= Joseph Kruk =

Joseph Kruk (יוסף קרוק; December 5, 1885, in Częstochowa – July 6, 1972, in Jerusalem) was a socialist and Jewish-nationalist activist from his youth in Russia and Poland, where he played a political role between-the-wars. In 1940 he saved his life moving from Poland to Eretz Israel. Utill his death he was known in Israel as a journalist.

Kruk took part in founding the first labour Zionist grouping in his hometown Częstochowa prior to the Russian Revolution of 1905. When the revolution broke out, he was a major leader of the territorialist Zionist Socialist Workers Party in the city.

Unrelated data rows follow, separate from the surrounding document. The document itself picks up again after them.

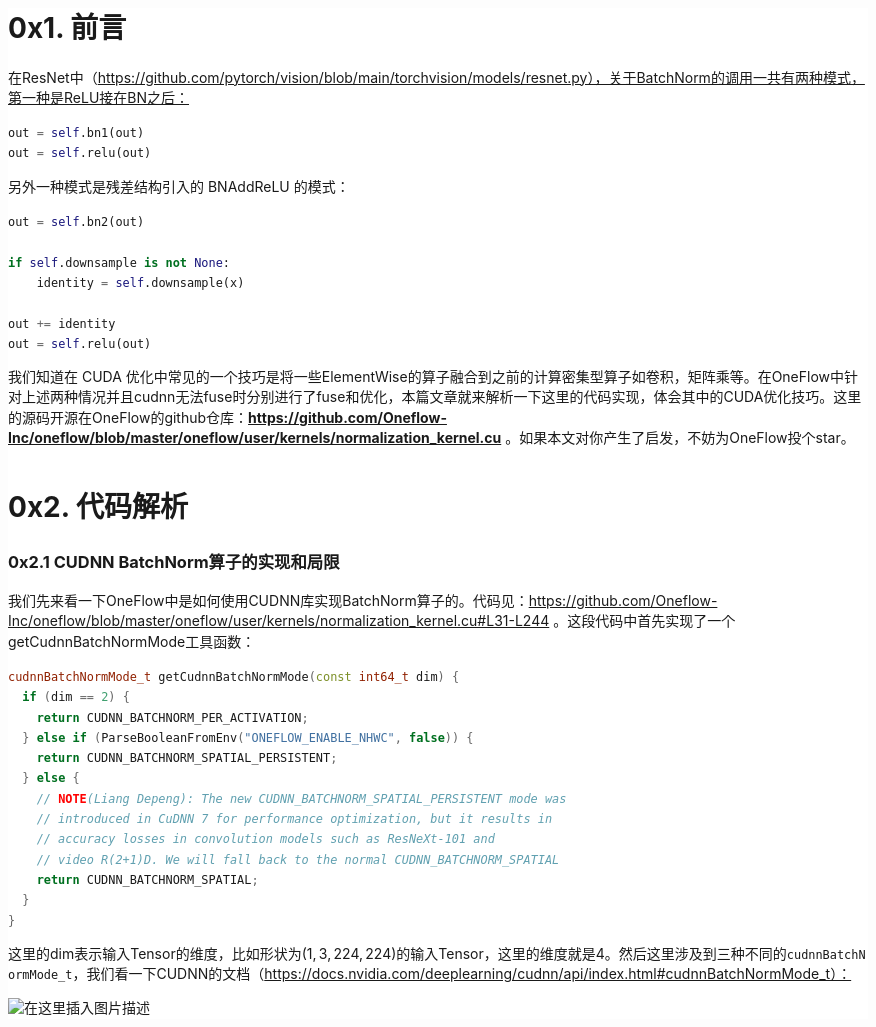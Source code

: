 # 0x1. 前言
在ResNet中（https://github.com/pytorch/vision/blob/main/torchvision/models/resnet.py），关于BatchNorm的调用一共有两种模式，第一种是ReLU接在BN之后：

```python
out = self.bn1(out)
out = self.relu(out)
```

另外一种模式是残差结构引入的 BNAddReLU 的模式：

```python
out = self.bn2(out)

if self.downsample is not None:
    identity = self.downsample(x)

out += identity
out = self.relu(out)
```

我们知道在 CUDA 优化中常见的一个技巧是将一些ElementWise的算子融合到之前的计算密集型算子如卷积，矩阵乘等。在OneFlow中针对上述两种情况并且cudnn无法fuse时分别进行了fuse和优化，本篇文章就来解析一下这里的代码实现，体会其中的CUDA优化技巧。这里的源码开源在OneFlow的github仓库：**https://github.com/Oneflow-Inc/oneflow/blob/master/oneflow/user/kernels/normalization_kernel.cu** 。如果本文对你产生了启发，不妨为OneFlow投个star。



# 0x2. 代码解析
### 0x2.1 CUDNN BatchNorm算子的实现和局限
我们先来看一下OneFlow中是如何使用CUDNN库实现BatchNorm算子的。代码见：https://github.com/Oneflow-Inc/oneflow/blob/master/oneflow/user/kernels/normalization_kernel.cu#L31-L244 。这段代码中首先实现了一个getCudnnBatchNormMode工具函数：

```cpp
cudnnBatchNormMode_t getCudnnBatchNormMode(const int64_t dim) {
  if (dim == 2) {
    return CUDNN_BATCHNORM_PER_ACTIVATION;
  } else if (ParseBooleanFromEnv("ONEFLOW_ENABLE_NHWC", false)) {
    return CUDNN_BATCHNORM_SPATIAL_PERSISTENT;
  } else {
    // NOTE(Liang Depeng): The new CUDNN_BATCHNORM_SPATIAL_PERSISTENT mode was
    // introduced in CuDNN 7 for performance optimization, but it results in
    // accuracy losses in convolution models such as ResNeXt-101 and
    // video R(2+1)D. We will fall back to the normal CUDNN_BATCHNORM_SPATIAL
    return CUDNN_BATCHNORM_SPATIAL;
  }
}
```

这里的dim表示输入Tensor的维度，比如形状为$(1, 3, 224, 224)$的输入Tensor，这里的维度就是4。然后这里涉及到三种不同的`cudnnBatchNormMode_t`，我们看一下CUDNN的文档（https://docs.nvidia.com/deeplearning/cudnn/api/index.html#cudnnBatchNormMode_t）：

![在这里插入图片描述](https://img-blog.csdnimg.cn/32656d0b8ae8446681987dc7fbae8133.png)
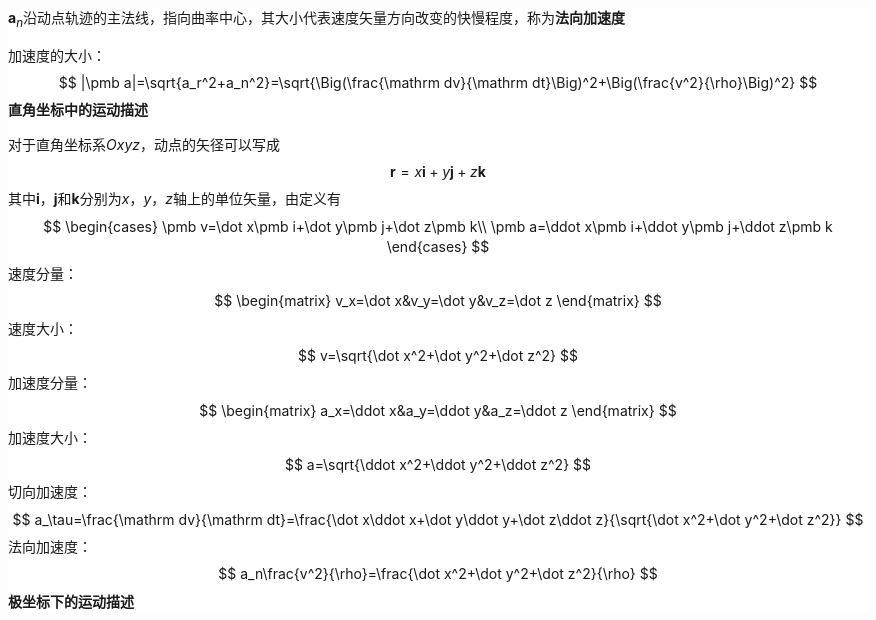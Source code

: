 $\pmb a_n$沿动点轨迹的主法线，指向曲率中心，其大小代表速度矢量方向改变的快慢程度，称为**法向加速度**

加速度的大小：
$$
|\pmb a|=\sqrt{a_r^2+a_n^2}=\sqrt{\Big(\frac{\mathrm dv}{\mathrm dt}\Big)^2+\Big(\frac{v^2}{\rho}\Big)^2}
$$
**直角坐标中的运动描述**

对于直角坐标系$Oxyz$，动点的矢径可以写成
$$
\pmb r=x\pmb i+y\pmb j+z\pmb k
$$
其中$\pmb i$，$\pmb j$和$\pmb k$分别为$x$，$y$，$z$轴上的单位矢量，由定义有
$$
\begin{cases}
\pmb v=\dot x\pmb i+\dot y\pmb j+\dot z\pmb k\\
\pmb a=\ddot x\pmb i+\ddot y\pmb j+\ddot z\pmb k
\end{cases}
$$
速度分量：
$$
\begin{matrix}
v_x=\dot x&v_y=\dot y&v_z=\dot z
\end{matrix}
$$
速度大小：
$$
v=\sqrt{\dot x^2+\dot y^2+\dot z^2}
$$
加速度分量：
$$
\begin{matrix}
a_x=\ddot x&a_y=\ddot y&a_z=\ddot z
\end{matrix}
$$
加速度大小：
$$
a=\sqrt{\ddot x^2+\ddot y^2+\ddot z^2}
$$
切向加速度：
$$
a_\tau=\frac{\mathrm dv}{\mathrm dt}=\frac{\dot x\ddot x+\dot y\ddot y+\dot z\ddot z}{\sqrt{\dot x^2+\dot y^2+\dot z^2}}
$$
法向加速度：
$$
a_n\frac{v^2}{\rho}=\frac{\dot x^2+\dot y^2+\dot z^2}{\rho}
$$
**极坐标下的运动描述**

In 1906 he went into exile, and traveled over Europe. He studied Law at the University of Bern, obtaining a doctoral degree. During the First World War he and his wife, Roza Kruk, lived in London.

Kruk, after a short episode in post revolution Russia, returned to Poland in 1918 and settled down in Warsaw. He became a leader of the Fareynikte party (into which the Zionist-Socialists had merged). In 1922 Kruk and the Fareynikte merged into the Independent Socialist Labour Party.

By 1927 the Independent Socialist Labour Party was in crisis. The question on cooperation with the communists divided the party. The party was split in two, one group led by Bolesław Drobner and another led by Kruk. Drobner's group merged into the Polish Socialist Party in 1928, whilst Kruk's group continued operate as the Independent Socialist Labour Party. After the split, Kruk took over Drobner's seat as one of the Polish representatives in the executive of the Labour and Socialist International. Kruk was a member of the executive between June 1928 and October 1930, sharing the seat with the Yugoslav socialist leader Živko Topalović (like Drobner had done as well).

In 1937 Kruk and his Warsaw-based group merged into the Poalei Zion Right. However, even after having joined the Zionist mainstream Kruk retained links with the territorialist Freyland League. He wrote for the Yiddish newspaper Haynt.

In 1940 Kruk migrated to Palestine. In Israel he wrote for the newspapers Davar and Letse Nayes ("Last News"). He died in 1972 and is buried at Har HaMenuchot.